▶ **Problem details**
When a line in the entries below contains "Retrieves", tally it; give the tally with nothing added.

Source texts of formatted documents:
[Start of Attachment]

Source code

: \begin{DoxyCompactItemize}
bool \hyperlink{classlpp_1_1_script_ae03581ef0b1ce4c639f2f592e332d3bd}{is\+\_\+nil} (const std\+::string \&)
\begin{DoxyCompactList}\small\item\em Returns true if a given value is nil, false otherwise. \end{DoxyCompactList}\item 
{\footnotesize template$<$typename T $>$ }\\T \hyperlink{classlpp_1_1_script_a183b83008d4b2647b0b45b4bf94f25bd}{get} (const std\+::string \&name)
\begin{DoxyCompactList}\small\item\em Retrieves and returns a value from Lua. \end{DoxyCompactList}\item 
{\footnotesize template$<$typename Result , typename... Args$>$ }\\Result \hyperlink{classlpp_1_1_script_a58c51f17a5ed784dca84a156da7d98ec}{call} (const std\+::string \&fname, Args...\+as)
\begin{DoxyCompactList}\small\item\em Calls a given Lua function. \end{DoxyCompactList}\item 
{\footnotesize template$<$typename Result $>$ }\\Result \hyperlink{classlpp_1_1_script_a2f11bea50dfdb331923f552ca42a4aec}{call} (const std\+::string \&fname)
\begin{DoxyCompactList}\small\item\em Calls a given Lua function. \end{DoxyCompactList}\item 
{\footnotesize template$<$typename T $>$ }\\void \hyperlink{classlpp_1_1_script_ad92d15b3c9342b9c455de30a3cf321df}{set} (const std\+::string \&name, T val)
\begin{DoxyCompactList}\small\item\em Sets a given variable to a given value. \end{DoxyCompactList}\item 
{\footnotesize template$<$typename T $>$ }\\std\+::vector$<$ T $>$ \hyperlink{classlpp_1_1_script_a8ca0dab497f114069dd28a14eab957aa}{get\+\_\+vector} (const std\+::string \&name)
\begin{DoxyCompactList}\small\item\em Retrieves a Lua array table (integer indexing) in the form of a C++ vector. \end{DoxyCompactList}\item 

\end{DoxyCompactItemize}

[End of Attachment]

▶ **Solution for this problem**
2